«Morire di lavoro è una guerra della quale pochi sembrano davvero interessarsi». È particolarmente dura la presa di posizione dei sindacati, all’indomani dell’incidente mortale che ha coinvolto Zeljko Manarin (nella foto tratta da Facebook), 57enne travolto da un macchinario. E rimasto ucciso, nella zona industriale di Paludi, in Alpago.
A intervenire, in particolare, sono i segretari generali di Cgil Belluno, Cisl Belluno Treviso e Uil Belluno, Denise Casanova, Massimiliano Paglini e Sonia Bridda: «Questo è un fenomeno che non riusciamo ad arginare. Evidentemente la legislazione esistente non è sufficiente ed è addirittura stata peggiorata, per quanto riguarda l’ambito degli appalti. Il lavoro sicuro costa di più, ma è un investimento per il futuro che va fatto. Vanno potenziati i corsi di formazione sulla sicurezza, sono necessari il rigoroso rispetto e la rigorosa applicazione dei contratti collettivi sottoscritti da Cgil, Cisl e Uil. In più, da un lato va aumentata in maniera massiccia la cultura della sicurezza, dall’altro vanno snelliti alcuni aspetti troppo burocratizzati».

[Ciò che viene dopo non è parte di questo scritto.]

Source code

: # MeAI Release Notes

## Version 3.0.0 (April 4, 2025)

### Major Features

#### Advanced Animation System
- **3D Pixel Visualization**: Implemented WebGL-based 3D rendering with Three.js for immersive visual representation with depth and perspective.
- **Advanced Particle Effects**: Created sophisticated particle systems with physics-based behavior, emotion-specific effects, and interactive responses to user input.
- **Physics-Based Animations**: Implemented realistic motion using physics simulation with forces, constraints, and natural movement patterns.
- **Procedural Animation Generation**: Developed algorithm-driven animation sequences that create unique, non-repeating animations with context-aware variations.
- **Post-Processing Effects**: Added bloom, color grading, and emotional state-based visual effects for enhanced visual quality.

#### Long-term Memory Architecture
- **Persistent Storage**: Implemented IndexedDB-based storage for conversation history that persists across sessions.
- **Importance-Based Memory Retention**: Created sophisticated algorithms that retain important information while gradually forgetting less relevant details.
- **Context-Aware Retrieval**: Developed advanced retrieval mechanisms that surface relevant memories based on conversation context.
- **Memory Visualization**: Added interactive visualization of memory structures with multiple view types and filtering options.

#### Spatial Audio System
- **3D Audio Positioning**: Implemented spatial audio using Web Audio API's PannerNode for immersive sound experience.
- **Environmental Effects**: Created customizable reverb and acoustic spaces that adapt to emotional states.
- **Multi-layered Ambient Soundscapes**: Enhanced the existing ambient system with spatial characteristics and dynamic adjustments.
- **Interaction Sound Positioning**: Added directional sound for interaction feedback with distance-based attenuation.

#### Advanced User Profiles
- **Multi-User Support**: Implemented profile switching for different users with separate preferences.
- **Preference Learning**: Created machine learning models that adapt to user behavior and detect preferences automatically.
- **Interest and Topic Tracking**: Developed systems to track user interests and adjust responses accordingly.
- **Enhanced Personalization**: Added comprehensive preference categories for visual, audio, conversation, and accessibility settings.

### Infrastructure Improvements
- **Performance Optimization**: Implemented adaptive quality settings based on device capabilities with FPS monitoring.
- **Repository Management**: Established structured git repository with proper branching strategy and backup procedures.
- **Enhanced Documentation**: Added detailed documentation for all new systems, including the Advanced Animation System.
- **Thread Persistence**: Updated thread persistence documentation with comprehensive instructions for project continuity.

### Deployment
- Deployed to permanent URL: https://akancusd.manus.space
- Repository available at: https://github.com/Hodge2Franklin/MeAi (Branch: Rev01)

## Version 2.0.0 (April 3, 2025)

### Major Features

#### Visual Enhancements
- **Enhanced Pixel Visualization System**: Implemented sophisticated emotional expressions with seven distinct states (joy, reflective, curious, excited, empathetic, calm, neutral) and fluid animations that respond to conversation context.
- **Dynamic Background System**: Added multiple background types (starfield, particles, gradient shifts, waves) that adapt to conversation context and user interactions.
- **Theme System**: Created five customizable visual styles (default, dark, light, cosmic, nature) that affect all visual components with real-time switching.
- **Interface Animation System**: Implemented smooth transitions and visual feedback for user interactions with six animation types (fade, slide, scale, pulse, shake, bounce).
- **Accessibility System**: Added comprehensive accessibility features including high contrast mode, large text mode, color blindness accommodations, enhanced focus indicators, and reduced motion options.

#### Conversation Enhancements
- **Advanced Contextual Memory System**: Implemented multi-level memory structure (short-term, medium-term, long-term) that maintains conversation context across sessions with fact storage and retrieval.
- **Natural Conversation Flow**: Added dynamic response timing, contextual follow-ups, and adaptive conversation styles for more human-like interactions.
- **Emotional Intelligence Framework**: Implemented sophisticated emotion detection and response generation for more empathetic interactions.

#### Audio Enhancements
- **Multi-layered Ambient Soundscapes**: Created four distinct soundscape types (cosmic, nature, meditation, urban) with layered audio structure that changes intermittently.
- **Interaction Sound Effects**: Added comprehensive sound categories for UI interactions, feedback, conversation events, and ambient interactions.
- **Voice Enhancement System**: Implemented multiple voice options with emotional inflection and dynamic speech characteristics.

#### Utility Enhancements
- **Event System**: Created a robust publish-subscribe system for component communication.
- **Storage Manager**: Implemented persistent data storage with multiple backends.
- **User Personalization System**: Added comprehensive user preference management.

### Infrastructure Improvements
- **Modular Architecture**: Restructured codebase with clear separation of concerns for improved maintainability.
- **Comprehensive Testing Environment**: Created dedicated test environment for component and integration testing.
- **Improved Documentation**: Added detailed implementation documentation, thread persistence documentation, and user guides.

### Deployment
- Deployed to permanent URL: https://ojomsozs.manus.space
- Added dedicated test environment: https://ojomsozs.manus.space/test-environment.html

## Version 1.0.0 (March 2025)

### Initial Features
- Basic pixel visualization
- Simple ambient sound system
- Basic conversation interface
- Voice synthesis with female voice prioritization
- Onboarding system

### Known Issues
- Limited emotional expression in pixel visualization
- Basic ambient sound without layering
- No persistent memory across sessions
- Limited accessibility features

I segretari guardano avanti: «Stiamo definendo gli aspetti operativi per avviare il Fondo vittime sul lavoro – proseguono Casanova, Paglini e Bridda –; un Fondo di tutta e per tutta la comunità bellunese, ma non basta rincorrere soluzioni dopo che i fatti sono avvenuti e padri e madri di famiglia non faranno più ritorno a casa. Vanno rafforzati gli organici dello Spisal, dell’Ispettorato del lavoro, di tutti gli enti preposti per aumentare controlli e prevenzione sul territorio anche perché sempre più vi sono fenomeni di sfruttamento proprio dei lavoratori stranieri, così come emerge dalla ricerca dell’Università di Padova e delle Prefetture di Belluno e Treviso presentata pochi giorni fa».
E concludono: «Non ci sono più scuse o giustificazioni – concludono Casanova, Paglini e Bridda – chiediamo una risposta corale dell’intera comunità lavorativa, economica e sociale del territorio e per questo valuteremo nei prossimi giorni quali iniziative attuare per far crescere la cultura della sicurezza, per investire in formazione, per contribuire a cambiare questo modello di sviluppo che considera la vita umana come un costo necessario per la produzione».